Saturday, August 11, 2007

Religiosity From The Past (Part Two)

Following up on the initial entry which was about my maternal grandmother, continuing to rummage through the remaining stowed items in the new house has unraveled yet another interesting remnant from the past. This time an old devotional/prayer book owned by my late mother, again written in the language of her milieu, Spanish, and made in Germany. I had asked the wife how this new find got into our possession, but immediately recalled that my mother had lived with us here in the US for about 10 years prior to spending her remaining years in the old homeland. Then it dawned on me that among the few things that she brought from the old country were the prayer books, rosary, and novenas that were her constant and ever dependable companions.

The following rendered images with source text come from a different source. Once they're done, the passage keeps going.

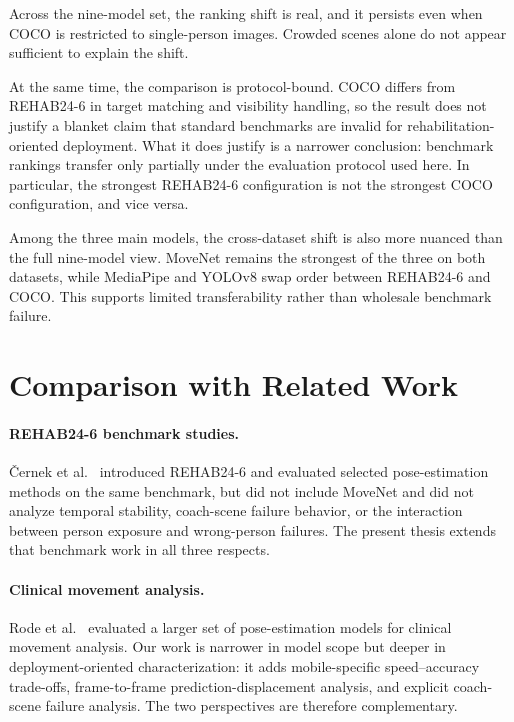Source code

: Across the nine-model set, the ranking shift is real, and it persists even when COCO is restricted to single-person images. Crowded scenes alone do not appear sufficient to explain the shift.

At the same time, the comparison is protocol-bound. COCO differs from REHAB24-6 in target matching and visibility handling, so the result does not justify a blanket claim that standard benchmarks are invalid for rehabilitation-oriented deployment. What it does justify is a narrower conclusion: benchmark rankings transfer only partially under the evaluation protocol used here. In particular, the strongest REHAB24-6 configuration is not the strongest COCO configuration, and vice versa.

Among the three main models, the cross-dataset shift is also more nuanced than the full nine-model view. MoveNet remains the strongest of the three on both datasets, while MediaPipe and YOLOv8 swap order between REHAB24-6 and COCO. This supports limited transferability rather than wholesale benchmark failure.


\section{Comparison with Related Work}
\label{sec:literature-comparison}

\paragraph{REHAB24-6 benchmark studies.}
\v{C}ernek et al.~\cite{cernek2025rehab246} introduced REHAB24-6 and evaluated selected pose-estimation methods on the same benchmark, but did not include MoveNet and did not analyze temporal stability, coach-scene failure behavior, or the interaction between person exposure and wrong-person failures. The present thesis extends that benchmark work in all three respects.

\paragraph{Clinical movement analysis.}
Rode et al.~\cite{rode2025assessment} evaluated a larger set of pose-estimation models for clinical movement analysis. Our work is narrower in model scope but deeper in deployment-oriented characterization: it adds mobile-specific speed--accuracy trade-offs, frame-to-frame prediction-displacement analysis, and explicit coach-scene failure analysis. The two perspectives are therefore complementary.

Following closely in the religious observance footsteps of my grandmother, my mother was also very diligent in her practice, spending whatever little chore-free time she could set aside for prayers and rites she had learned from her immediate forebears. And like many of her contemporaries she had mastered the difficult but delicate art of completely shutting out the rest of the world when into pious prayers and rites. Unlike many of us who are quite unable to singularly focus or hold our attention span for any length of time, her generation had the almost uncanny abilities to elevate their harried consciousness into some kind of altered state when deep in prayer. Even when the entire family was huddled together in deferential kneeling position during communal prayers at home. Almost trance-like, they might mumble through all the repetitious prayers in the rosary, the novenas, or the endless litanies of God and the saints. And while the oral or mental praying itself may have slipped into sub-consciousness, it was unmistakable that they had attained a higher level of existence that in our faith suggests to us that they had communed in unity with whatever inscrutable force may be present out there, beyond the superficial grasp of our everyday consciousness and reality.